## Directions
The response should consist of the records that follow, printed exactly.
[[ Supplied entries, beginning ]]
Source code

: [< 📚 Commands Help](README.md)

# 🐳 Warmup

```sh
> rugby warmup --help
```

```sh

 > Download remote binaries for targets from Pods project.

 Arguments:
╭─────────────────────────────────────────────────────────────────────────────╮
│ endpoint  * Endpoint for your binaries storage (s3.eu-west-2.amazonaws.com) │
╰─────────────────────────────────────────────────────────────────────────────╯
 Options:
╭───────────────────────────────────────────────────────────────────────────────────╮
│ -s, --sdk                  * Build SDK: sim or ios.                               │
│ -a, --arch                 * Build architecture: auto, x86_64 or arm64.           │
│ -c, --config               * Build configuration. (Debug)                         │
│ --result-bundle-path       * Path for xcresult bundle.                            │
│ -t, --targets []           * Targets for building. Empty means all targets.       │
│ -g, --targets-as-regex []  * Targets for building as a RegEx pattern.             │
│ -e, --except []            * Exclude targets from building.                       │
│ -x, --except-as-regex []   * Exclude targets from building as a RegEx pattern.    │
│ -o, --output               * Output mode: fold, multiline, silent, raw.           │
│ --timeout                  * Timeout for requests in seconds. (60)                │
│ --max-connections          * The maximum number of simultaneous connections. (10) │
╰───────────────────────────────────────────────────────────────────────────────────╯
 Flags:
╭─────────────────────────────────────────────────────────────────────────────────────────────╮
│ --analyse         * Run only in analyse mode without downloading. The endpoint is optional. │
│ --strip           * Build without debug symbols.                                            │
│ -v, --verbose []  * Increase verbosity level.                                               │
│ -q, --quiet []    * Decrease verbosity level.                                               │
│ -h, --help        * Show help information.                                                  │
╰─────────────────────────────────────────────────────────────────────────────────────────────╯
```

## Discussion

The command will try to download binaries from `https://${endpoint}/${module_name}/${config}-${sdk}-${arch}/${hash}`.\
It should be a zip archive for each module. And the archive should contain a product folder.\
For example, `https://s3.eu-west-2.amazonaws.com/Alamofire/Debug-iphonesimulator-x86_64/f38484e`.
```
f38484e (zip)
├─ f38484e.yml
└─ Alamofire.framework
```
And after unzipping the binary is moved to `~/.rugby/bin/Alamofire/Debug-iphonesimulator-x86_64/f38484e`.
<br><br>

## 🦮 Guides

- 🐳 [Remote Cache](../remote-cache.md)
[[ Supplied entries, end ]]
## Written response
Source code

: [< 📚 Commands Help](README.md)

# 🐳 Warmup

```sh
> rugby warmup --help
```

```sh

 > Download remote binaries for targets from Pods project.

 Arguments:
╭─────────────────────────────────────────────────────────────────────────────╮
│ endpoint  * Endpoint for your binaries storage (s3.eu-west-2.amazonaws.com) │
╰─────────────────────────────────────────────────────────────────────────────╯
 Options:
╭───────────────────────────────────────────────────────────────────────────────────╮
│ -s, --sdk                  * Build SDK: sim or ios.                               │
│ -a, --arch                 * Build architecture: auto, x86_64 or arm64.           │
│ -c, --config               * Build configuration. (Debug)                         │
│ --result-bundle-path       * Path for xcresult bundle.                            │
│ -t, --targets []           * Targets for building. Empty means all targets.       │
│ -g, --targets-as-regex []  * Targets for building as a RegEx pattern.             │
│ -e, --except []            * Exclude targets from building.                       │
│ -x, --except-as-regex []   * Exclude targets from building as a RegEx pattern.    │
│ -o, --output               * Output mode: fold, multiline, silent, raw.           │
│ --timeout                  * Timeout for requests in seconds. (60)                │
│ --max-connections          * The maximum number of simultaneous connections. (10) │
╰───────────────────────────────────────────────────────────────────────────────────╯
 Flags:
╭─────────────────────────────────────────────────────────────────────────────────────────────╮
│ --analyse         * Run only in analyse mode without downloading. The endpoint is optional. │
│ --strip           * Build without debug symbols.                                            │
│ -v, --verbose []  * Increase verbosity level.                                               │
│ -q, --quiet []    * Decrease verbosity level.                                               │
│ -h, --help        * Show help information.                                                  │
╰─────────────────────────────────────────────────────────────────────────────────────────────╯
```

## Discussion

The command will try to download binaries from `https://${endpoint}/${module_name}/${config}-${sdk}-${arch}/${hash}`.\
It should be a zip archive for each module. And the archive should contain a product folder.\
For example, `https://s3.eu-west-2.amazonaws.com/Alamofire/Debug-iphonesimulator-x86_64/f38484e`.
```
f38484e (zip)
├─ f38484e.yml
└─ Alamofire.framework
```
And after unzipping the binary is moved to `~/.rugby/bin/Alamofire/Debug-iphonesimulator-x86_64/f38484e`.
<br><br>

## 🦮 Guides

- 🐳 [Remote Cache](../remote-cache.md)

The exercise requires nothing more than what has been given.